Would you write out the data below exactly, with every line intact?

+++

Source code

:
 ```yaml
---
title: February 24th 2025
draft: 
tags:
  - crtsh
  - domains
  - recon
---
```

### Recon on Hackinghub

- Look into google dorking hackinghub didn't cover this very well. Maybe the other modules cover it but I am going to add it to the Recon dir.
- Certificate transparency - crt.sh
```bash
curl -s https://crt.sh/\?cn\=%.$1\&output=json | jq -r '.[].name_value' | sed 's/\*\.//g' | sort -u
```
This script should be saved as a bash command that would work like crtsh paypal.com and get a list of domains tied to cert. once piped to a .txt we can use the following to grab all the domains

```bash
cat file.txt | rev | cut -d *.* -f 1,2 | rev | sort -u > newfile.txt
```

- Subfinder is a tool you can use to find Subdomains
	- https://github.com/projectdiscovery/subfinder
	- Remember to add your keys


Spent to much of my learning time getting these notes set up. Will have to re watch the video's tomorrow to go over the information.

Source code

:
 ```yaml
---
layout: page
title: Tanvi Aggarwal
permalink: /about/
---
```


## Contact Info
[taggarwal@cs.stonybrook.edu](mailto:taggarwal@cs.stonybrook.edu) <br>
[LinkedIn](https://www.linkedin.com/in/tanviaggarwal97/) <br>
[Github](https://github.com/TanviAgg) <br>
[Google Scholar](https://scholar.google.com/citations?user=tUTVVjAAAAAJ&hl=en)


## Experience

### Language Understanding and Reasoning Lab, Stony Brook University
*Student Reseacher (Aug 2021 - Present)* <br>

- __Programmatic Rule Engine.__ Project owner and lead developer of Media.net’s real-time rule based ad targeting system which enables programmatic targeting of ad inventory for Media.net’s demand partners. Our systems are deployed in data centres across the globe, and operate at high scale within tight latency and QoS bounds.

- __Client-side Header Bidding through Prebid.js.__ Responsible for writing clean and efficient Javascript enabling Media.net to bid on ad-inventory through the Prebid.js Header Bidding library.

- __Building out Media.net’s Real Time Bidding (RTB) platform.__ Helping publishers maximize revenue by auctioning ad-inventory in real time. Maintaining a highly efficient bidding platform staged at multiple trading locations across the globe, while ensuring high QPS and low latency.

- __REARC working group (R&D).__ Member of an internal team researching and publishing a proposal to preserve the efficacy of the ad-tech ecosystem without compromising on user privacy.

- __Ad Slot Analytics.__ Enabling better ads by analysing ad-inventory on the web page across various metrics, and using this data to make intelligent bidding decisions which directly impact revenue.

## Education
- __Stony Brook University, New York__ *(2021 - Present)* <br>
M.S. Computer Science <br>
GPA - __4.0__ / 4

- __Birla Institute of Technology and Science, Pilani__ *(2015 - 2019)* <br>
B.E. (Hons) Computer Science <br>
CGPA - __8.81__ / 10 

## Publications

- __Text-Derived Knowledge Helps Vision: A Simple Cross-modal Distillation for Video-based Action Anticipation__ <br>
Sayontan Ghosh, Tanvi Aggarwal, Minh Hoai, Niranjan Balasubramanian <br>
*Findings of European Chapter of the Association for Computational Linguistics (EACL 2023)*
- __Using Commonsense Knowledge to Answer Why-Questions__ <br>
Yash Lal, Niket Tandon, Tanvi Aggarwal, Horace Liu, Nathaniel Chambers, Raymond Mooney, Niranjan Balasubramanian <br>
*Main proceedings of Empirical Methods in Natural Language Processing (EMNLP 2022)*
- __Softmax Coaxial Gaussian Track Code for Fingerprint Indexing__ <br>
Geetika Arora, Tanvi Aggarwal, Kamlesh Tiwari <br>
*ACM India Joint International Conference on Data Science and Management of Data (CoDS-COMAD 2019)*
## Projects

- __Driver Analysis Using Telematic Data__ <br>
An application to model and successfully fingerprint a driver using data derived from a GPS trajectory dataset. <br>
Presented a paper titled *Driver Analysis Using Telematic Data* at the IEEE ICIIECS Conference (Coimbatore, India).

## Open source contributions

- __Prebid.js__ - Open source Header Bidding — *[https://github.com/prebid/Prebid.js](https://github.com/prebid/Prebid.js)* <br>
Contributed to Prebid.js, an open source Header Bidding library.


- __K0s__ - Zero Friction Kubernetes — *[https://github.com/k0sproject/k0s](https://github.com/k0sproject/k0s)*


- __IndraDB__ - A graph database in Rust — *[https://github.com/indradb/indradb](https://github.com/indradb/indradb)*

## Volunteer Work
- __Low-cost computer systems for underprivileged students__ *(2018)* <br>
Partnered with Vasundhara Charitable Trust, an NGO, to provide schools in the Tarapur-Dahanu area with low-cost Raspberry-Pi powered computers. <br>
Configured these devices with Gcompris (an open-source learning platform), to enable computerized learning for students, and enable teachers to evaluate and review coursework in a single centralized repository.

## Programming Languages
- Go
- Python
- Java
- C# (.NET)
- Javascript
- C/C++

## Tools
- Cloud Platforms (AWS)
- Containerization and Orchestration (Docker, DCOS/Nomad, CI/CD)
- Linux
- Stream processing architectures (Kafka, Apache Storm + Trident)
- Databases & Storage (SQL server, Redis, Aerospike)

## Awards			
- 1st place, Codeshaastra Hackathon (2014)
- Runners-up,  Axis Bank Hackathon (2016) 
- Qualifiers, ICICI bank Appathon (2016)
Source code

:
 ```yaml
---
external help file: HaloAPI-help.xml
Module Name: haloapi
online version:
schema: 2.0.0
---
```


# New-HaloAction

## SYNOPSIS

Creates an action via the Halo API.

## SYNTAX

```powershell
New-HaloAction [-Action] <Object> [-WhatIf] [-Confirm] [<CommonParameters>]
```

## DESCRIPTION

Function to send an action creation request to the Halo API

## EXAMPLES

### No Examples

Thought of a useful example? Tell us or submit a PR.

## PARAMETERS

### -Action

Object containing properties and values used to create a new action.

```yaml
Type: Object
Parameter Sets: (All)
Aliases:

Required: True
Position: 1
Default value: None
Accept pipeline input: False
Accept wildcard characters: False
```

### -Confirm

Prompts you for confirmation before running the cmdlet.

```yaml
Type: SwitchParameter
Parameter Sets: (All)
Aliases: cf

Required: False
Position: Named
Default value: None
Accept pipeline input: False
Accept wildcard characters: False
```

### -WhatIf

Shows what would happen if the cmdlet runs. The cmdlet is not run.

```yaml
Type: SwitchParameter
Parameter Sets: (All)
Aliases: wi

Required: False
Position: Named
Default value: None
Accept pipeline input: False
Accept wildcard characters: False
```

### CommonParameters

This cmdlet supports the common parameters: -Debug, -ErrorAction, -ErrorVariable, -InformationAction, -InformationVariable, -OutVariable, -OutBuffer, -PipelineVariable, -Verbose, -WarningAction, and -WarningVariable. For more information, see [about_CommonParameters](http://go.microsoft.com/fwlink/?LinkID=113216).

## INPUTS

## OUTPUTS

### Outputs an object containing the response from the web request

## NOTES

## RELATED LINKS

+++

> **TASK RESPONSE**
Source code

:
 ```yaml
---
title: February 24th 2025
draft: 
tags:
  - crtsh
  - domains
  - recon
---
```

### Recon on Hackinghub

- Look into google dorking hackinghub didn't cover this very well. Maybe the other modules cover it but I am going to add it to the Recon dir.
- Certificate transparency - crt.sh
```bash
curl -s https://crt.sh/\?cn\=%.$1\&output=json | jq -r '.[].name_value' | sed 's/\*\.//g' | sort -u
```
This script should be saved as a bash command that would work like crtsh paypal.com and get a list of domains tied to cert. once piped to a .txt we can use the following to grab all the domains

```bash
cat file.txt | rev | cut -d *.* -f 1,2 | rev | sort -u > newfile.txt
```

- Subfinder is a tool you can use to find Subdomains
	- https://github.com/projectdiscovery/subfinder
	- Remember to add your keys


Spent to much of my learning time getting these notes set up. Will have to re watch the video's tomorrow to go over the information.

Source code

:
 ```yaml
---
layout: page
title: Tanvi Aggarwal
permalink: /about/
---
```


## Contact Info
[taggarwal@cs.stonybrook.edu](mailto:taggarwal@cs.stonybrook.edu) <br>
[LinkedIn](https://www.linkedin.com/in/tanviaggarwal97/) <br>
[Github](https://github.com/TanviAgg) <br>
[Google Scholar](https://scholar.google.com/citations?user=tUTVVjAAAAAJ&hl=en)


## Experience

### Language Understanding and Reasoning Lab, Stony Brook University
*Student Reseacher (Aug 2021 - Present)* <br>

- __Programmatic Rule Engine.__ Project owner and lead developer of Media.net’s real-time rule based ad targeting system which enables programmatic targeting of ad inventory for Media.net’s demand partners. Our systems are deployed in data centres across the globe, and operate at high scale within tight latency and QoS bounds.

- __Client-side Header Bidding through Prebid.js.__ Responsible for writing clean and efficient Javascript enabling Media.net to bid on ad-inventory through the Prebid.js Header Bidding library.

- __Building out Media.net’s Real Time Bidding (RTB) platform.__ Helping publishers maximize revenue by auctioning ad-inventory in real time. Maintaining a highly efficient bidding platform staged at multiple trading locations across the globe, while ensuring high QPS and low latency.

- __REARC working group (R&D).__ Member of an internal team researching and publishing a proposal to preserve the efficacy of the ad-tech ecosystem without compromising on user privacy.

- __Ad Slot Analytics.__ Enabling better ads by analysing ad-inventory on the web page across various metrics, and using this data to make intelligent bidding decisions which directly impact revenue.

## Education
- __Stony Brook University, New York__ *(2021 - Present)* <br>
M.S. Computer Science <br>
GPA - __4.0__ / 4

- __Birla Institute of Technology and Science, Pilani__ *(2015 - 2019)* <br>
B.E. (Hons) Computer Science <br>
CGPA - __8.81__ / 10 

## Publications

- __Text-Derived Knowledge Helps Vision: A Simple Cross-modal Distillation for Video-based Action Anticipation__ <br>
Sayontan Ghosh, Tanvi Aggarwal, Minh Hoai, Niranjan Balasubramanian <br>
*Findings of European Chapter of the Association for Computational Linguistics (EACL 2023)*
- __Using Commonsense Knowledge to Answer Why-Questions__ <br>
Yash Lal, Niket Tandon, Tanvi Aggarwal, Horace Liu, Nathaniel Chambers, Raymond Mooney, Niranjan Balasubramanian <br>
*Main proceedings of Empirical Methods in Natural Language Processing (EMNLP 2022)*
- __Softmax Coaxial Gaussian Track Code for Fingerprint Indexing__ <br>
Geetika Arora, Tanvi Aggarwal, Kamlesh Tiwari <br>
*ACM India Joint International Conference on Data Science and Management of Data (CoDS-COMAD 2019)*
## Projects

- __Driver Analysis Using Telematic Data__ <br>
An application to model and successfully fingerprint a driver using data derived from a GPS trajectory dataset. <br>
Presented a paper titled *Driver Analysis Using Telematic Data* at the IEEE ICIIECS Conference (Coimbatore, India).

## Open source contributions

- __Prebid.js__ - Open source Header Bidding — *[https://github.com/prebid/Prebid.js](https://github.com/prebid/Prebid.js)* <br>
Contributed to Prebid.js, an open source Header Bidding library.


- __K0s__ - Zero Friction Kubernetes — *[https://github.com/k0sproject/k0s](https://github.com/k0sproject/k0s)*


- __IndraDB__ - A graph database in Rust — *[https://github.com/indradb/indradb](https://github.com/indradb/indradb)*

## Volunteer Work
- __Low-cost computer systems for underprivileged students__ *(2018)* <br>
Partnered with Vasundhara Charitable Trust, an NGO, to provide schools in the Tarapur-Dahanu area with low-cost Raspberry-Pi powered computers. <br>
Configured these devices with Gcompris (an open-source learning platform), to enable computerized learning for students, and enable teachers to evaluate and review coursework in a single centralized repository.

## Programming Languages
- Go
- Python
- Java
- C# (.NET)
- Javascript
- C/C++

## Tools
- Cloud Platforms (AWS)
- Containerization and Orchestration (Docker, DCOS/Nomad, CI/CD)
- Linux
- Stream processing architectures (Kafka, Apache Storm + Trident)
- Databases & Storage (SQL server, Redis, Aerospike)

## Awards			
- 1st place, Codeshaastra Hackathon (2014)
- Runners-up,  Axis Bank Hackathon (2016) 
- Qualifiers, ICICI bank Appathon (2016)
Source code

:
 ```yaml
---
external help file: HaloAPI-help.xml
Module Name: haloapi
online version:
schema: 2.0.0
---
```


# New-HaloAction

## SYNOPSIS

Creates an action via the Halo API.

## SYNTAX

```powershell
New-HaloAction [-Action] <Object> [-WhatIf] [-Confirm] [<CommonParameters>]
```

## DESCRIPTION

Function to send an action creation request to the Halo API

## EXAMPLES

### No Examples

Thought of a useful example? Tell us or submit a PR.

## PARAMETERS

### -Action

Object containing properties and values used to create a new action.

```yaml
Type: Object
Parameter Sets: (All)
Aliases:

Required: True
Position: 1
Default value: None
Accept pipeline input: False
Accept wildcard characters: False
```

### -Confirm

Prompts you for confirmation before running the cmdlet.

```yaml
Type: SwitchParameter
Parameter Sets: (All)
Aliases: cf

Required: False
Position: Named
Default value: None
Accept pipeline input: False
Accept wildcard characters: False
```

### -WhatIf

Shows what would happen if the cmdlet runs. The cmdlet is not run.

```yaml
Type: SwitchParameter
Parameter Sets: (All)
Aliases: wi

Required: False
Position: Named
Default value: None
Accept pipeline input: False
Accept wildcard characters: False
```

### CommonParameters

This cmdlet supports the common parameters: -Debug, -ErrorAction, -ErrorVariable, -InformationAction, -InformationVariable, -OutVariable, -OutBuffer, -PipelineVariable, -Verbose, -WarningAction, and -WarningVariable. For more information, see [about_CommonParameters](http://go.microsoft.com/fwlink/?LinkID=113216).

## INPUTS

## OUTPUTS

### Outputs an object containing the response from the web request

## NOTES

## RELATED LINKS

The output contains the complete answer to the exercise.